Sinitsyn spoke to Forum 18 shortly after returning from a talk with officials of Krasnodar region’s “E Centre”, the section of the Department for Interior Affairs that deals with extremism. Falun Gong practitioners in the nearby cities of Novorossiisk and Korenovsk had been summoned for similar meetings at the same time, he noted. Yet while unusual, Sinitsyn did not find this troubling.
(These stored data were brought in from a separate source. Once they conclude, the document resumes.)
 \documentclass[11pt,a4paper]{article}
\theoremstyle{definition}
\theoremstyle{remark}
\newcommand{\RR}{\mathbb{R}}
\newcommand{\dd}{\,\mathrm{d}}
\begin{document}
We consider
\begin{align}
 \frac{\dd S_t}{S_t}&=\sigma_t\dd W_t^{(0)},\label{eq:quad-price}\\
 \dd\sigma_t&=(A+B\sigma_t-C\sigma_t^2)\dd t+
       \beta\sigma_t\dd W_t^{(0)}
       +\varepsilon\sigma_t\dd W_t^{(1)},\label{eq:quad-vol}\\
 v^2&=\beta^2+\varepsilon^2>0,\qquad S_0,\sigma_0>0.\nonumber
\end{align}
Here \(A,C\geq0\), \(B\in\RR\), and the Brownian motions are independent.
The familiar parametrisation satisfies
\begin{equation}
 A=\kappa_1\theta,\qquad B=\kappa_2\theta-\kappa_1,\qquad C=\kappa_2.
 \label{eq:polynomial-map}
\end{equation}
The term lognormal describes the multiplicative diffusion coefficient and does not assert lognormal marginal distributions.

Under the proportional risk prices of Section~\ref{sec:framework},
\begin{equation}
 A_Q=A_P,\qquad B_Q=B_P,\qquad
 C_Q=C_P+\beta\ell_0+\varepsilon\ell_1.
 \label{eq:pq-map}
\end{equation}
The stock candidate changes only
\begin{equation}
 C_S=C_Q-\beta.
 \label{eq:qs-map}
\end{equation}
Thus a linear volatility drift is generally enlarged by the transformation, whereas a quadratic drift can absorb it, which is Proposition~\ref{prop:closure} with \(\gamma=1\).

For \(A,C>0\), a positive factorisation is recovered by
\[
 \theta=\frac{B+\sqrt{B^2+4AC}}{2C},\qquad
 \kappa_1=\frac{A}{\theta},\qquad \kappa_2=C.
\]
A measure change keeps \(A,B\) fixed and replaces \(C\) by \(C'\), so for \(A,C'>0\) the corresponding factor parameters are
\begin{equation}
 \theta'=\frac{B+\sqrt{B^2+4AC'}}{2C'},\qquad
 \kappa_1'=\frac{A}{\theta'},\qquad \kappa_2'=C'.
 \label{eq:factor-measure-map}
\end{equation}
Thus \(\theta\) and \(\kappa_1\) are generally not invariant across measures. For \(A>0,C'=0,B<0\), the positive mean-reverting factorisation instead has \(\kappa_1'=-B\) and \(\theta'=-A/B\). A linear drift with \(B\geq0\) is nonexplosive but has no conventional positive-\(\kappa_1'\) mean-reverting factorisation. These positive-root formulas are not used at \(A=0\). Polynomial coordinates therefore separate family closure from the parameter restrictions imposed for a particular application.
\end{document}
Newly appointed officials “just wanted to know who we are,” he explained to Forum 18.

During his conversation with them, they acknowledged that they do not view Falun Gong as a threat to society, Sinitsyn added, “but it seems there is some kind of pressure from above.”

As with the recent detentions in Vladivostok, state harassment is more likely if the authorities expect Falun Gong practitioners to stage a public event critical of China’s religion policy, according to Juliana Kim.

In September 2012 Russian blogger and Falun Gong practitioner “Analitik” reported that an organiser of this year’s Falun Gong conference was telephoned by the FSB security police and asked to provide a list of participants, which the organiser refused to do. “Of course, this is rather strange – after all, the FSB have known us for 15 years (..) and nothing has happened in all that time to justify their concern in any way. They must just really love us.”

Deportations

While that conference went ahead as planned from 15-18 September near Moscow, Kim told Forum 18 that two Ukrainian Falun Gong practitioners were barred from Russia when they tried to attend the event. Travelling by overnight bus from the Ukrainian capital, Kiev, Yevgeny Brug was removed at the border, while Alla Lavrinenko was detained for 24 hours at Moscow’s Domodedovo Airport before being sent on a flight back to the Crimean city of Simferopol.

Brug did not receive any kind of document or explanation as to why he was being refused entry to Russia, he told Forum 18 from Kiev on 4 December. “They just said you’re denied entry to the Russian Federation.” Nor did he receive a stamp in his passport indicating that he had been barred.

In fact, Brug has not received any official confirmation on any of the several occasions he has been denied entry to Russia in the past six years, he told Forum 18 (he has also been admitted several times in the same period). The first refusal was in 2007, when Brug was already inside Russia and arrived at a Moscow railway station on his way to the annual Falun Gong conference. Stopped by police and informed that he was in the country illegally, he was ordered to leave, he told Forum 18.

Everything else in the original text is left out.